Prompt: All lines in the material containing the word "blackboxdearborn" need to be copied.

Records for this exercise:
-- Opening Marker --

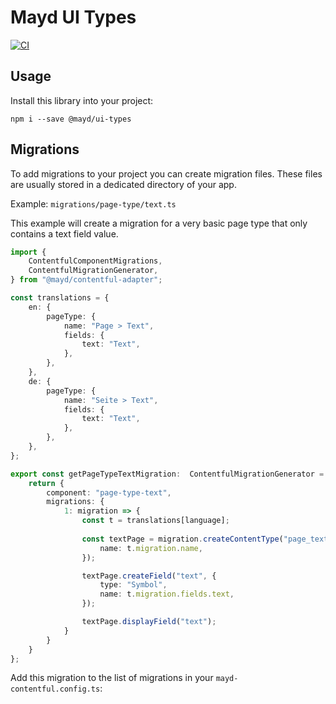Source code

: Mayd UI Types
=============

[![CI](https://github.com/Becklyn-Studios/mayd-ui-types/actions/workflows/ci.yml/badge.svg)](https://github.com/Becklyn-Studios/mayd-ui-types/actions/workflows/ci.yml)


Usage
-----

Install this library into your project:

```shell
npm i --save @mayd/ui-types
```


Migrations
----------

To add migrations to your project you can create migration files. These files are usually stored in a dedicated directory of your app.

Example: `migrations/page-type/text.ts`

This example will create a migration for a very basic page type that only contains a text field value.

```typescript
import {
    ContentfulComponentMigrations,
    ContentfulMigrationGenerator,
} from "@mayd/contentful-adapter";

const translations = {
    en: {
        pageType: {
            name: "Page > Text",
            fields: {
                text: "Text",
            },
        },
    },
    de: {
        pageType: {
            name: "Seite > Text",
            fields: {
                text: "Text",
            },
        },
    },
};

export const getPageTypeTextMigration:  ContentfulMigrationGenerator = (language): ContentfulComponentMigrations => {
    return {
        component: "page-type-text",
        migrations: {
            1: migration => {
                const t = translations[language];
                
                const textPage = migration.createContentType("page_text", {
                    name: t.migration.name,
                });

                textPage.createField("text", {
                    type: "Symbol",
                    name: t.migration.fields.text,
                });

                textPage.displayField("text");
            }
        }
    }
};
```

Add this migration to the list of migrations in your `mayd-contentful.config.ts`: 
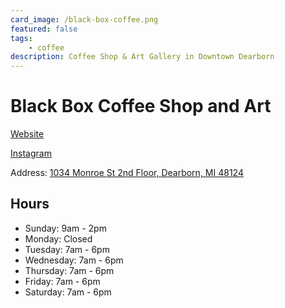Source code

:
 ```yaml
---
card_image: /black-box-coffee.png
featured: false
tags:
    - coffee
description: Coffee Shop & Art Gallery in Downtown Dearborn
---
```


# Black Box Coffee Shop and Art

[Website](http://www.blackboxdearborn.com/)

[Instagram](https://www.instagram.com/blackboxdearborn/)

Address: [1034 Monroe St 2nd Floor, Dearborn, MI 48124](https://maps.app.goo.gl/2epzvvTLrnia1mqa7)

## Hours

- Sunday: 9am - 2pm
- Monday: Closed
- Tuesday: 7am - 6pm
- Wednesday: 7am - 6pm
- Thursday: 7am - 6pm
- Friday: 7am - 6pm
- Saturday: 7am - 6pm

-- Closing Marker --

Result of the exercise:
[Website](http://www.blackboxdearborn.com/)
[Instagram](https://www.instagram.com/blackboxdearborn/)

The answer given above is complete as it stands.